Teenage Fanclub - The Peel Sessions
I usually don’t stray too far from studio albums for One Band One Day, but on this occasion I’m very happy to make an exception for Teenage Fanclub’s Peel Sessions EP. Recorded in August 1990 and transmitted the following month, the EP was released in 1991, shortly before the band’s second (usual caveat: if you don’t count The King) album Bandwagonesque in November 1991.
The Peel Sessions EP captures Teenage Fanclub at a cross-roads between the murk of A Catholic Education and the gleaning glam leanings of Bandwagonesque. It’s the sound of a band unmistakably growing in confidence: listen to the way God Knows It’s True thunders along driven by the furious energy of the rhythm section, while Raymond McGinley’s guitar is promoted from incidental solos to genuine lead, as he takes the song’s melody and makes it his own. God Knows It’s True is one of two Norman Blake compositions on the EP, the other being Alcoholiday - the only one of the EP’s songs to appear a studio album (God Knows it’s True was released as a stand-alone single at the end of 1990, while So Far Gone was a b-side on that single, and Long Hair appeared as a b-side to The Concept).

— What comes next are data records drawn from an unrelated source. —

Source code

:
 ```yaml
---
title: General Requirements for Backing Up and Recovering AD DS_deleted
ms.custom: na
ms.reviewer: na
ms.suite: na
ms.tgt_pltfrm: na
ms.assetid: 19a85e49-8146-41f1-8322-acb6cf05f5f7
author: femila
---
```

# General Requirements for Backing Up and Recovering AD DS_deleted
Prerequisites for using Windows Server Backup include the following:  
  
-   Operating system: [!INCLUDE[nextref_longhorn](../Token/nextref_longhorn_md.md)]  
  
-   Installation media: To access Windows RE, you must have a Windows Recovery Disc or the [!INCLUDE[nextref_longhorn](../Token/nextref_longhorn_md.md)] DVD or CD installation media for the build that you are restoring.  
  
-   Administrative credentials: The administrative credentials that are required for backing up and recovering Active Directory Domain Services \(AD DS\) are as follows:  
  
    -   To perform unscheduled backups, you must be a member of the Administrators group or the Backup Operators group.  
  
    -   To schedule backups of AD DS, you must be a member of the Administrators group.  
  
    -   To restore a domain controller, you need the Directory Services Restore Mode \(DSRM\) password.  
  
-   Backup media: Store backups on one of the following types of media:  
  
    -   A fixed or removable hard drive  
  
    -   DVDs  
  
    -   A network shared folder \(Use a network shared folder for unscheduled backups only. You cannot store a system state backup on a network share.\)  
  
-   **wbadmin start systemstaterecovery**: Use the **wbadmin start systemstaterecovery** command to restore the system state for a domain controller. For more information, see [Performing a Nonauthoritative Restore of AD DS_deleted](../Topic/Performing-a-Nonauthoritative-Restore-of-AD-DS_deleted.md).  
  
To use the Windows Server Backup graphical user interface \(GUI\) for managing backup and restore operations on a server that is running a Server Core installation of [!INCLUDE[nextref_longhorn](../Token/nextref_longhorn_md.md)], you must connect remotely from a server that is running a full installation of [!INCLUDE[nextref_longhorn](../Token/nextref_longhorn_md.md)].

The other two tracks, So Far Gone and Long Hair, were written by bass player Gerard Love. In time this song-writing split would be extended to include contributions from Raymond McGinley as the band gradually moved away from being dominated by Blake’s compositions. Of Love’s two songs here, Long Hair is the pick - only two and a half minutes long including a generous fade-out but a great example of his ability to create magic out of simplicity. On So Far Gone he reveals himself as the clean-cut counterpoint to McGinley’s grungeyness, setting the vocals slightly higher for less of that slacker-vibe, more of the later, lighter Fannies sound.